Required work: With the line containing "Reinforcement learning is" as the start and the line containing "AI has many" as the end, transcribe that span of the entries below exactly, including both.

Material provided:
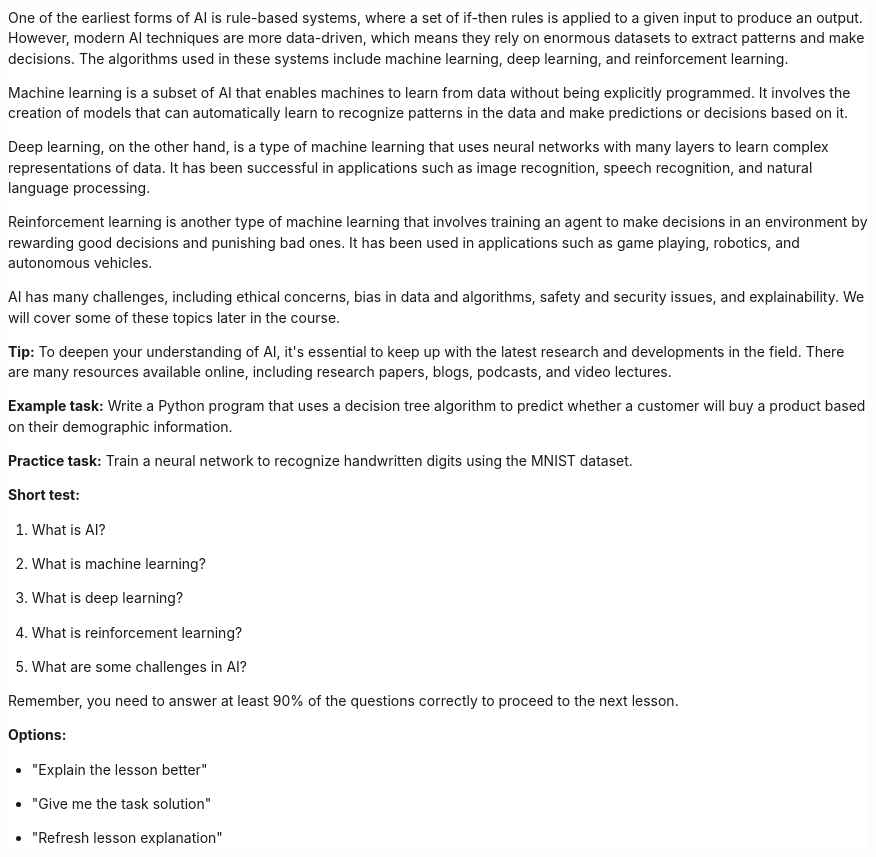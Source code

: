 

One of the earliest forms of AI is rule-based systems, where a set of if-then rules is applied to a given input to produce an output. However, modern AI techniques are more data-driven, which means they rely on enormous datasets to extract patterns and make decisions. The algorithms used in these systems include machine learning, deep learning, and reinforcement learning.



Machine learning is a subset of AI that enables machines to learn from data without being explicitly programmed. It involves the creation of models that can automatically learn to recognize patterns in the data and make predictions or decisions based on it.



Deep learning, on the other hand, is a type of machine learning that uses neural networks with many layers to learn complex representations of data. It has been successful in applications such as image recognition, speech recognition, and natural language processing.



Reinforcement learning is another type of machine learning that involves training an agent to make decisions in an environment by rewarding good decisions and punishing bad ones. It has been used in applications such as game playing, robotics, and autonomous vehicles.



AI has many challenges, including ethical concerns, bias in data and algorithms, safety and security issues, and explainability. We will cover some of these topics later in the course.



**Tip:** To deepen your understanding of AI, it's essential to keep up with the latest research and developments in the field. There are many resources available online, including research papers, blogs, podcasts, and video lectures.



**Example task:** Write a Python program that uses a decision tree algorithm to predict whether a customer will buy a product based on their demographic information.



**Practice task:** Train a neural network to recognize handwritten digits using the MNIST dataset.



**Short test:** 

1. What is AI?

2. What is machine learning?

3. What is deep learning?

4. What is reinforcement learning?

5. What are some challenges in AI?



Remember, you need to answer at least 90% of the questions correctly to proceed to the next lesson.



**Options:**

+ "Explain the lesson better"

+ "Give me the task solution"

+ "Refresh lesson explanation"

Answer space:
Reinforcement learning is another type of machine learning that involves training an agent to make decisions in an environment by rewarding good decisions and punishing bad ones. It has been used in applications such as game playing, robotics, and autonomous vehicles.



AI has many challenges, including ethical concerns, bias in data and algorithms, safety and security issues, and explainability. We will cover some of these topics later in the course.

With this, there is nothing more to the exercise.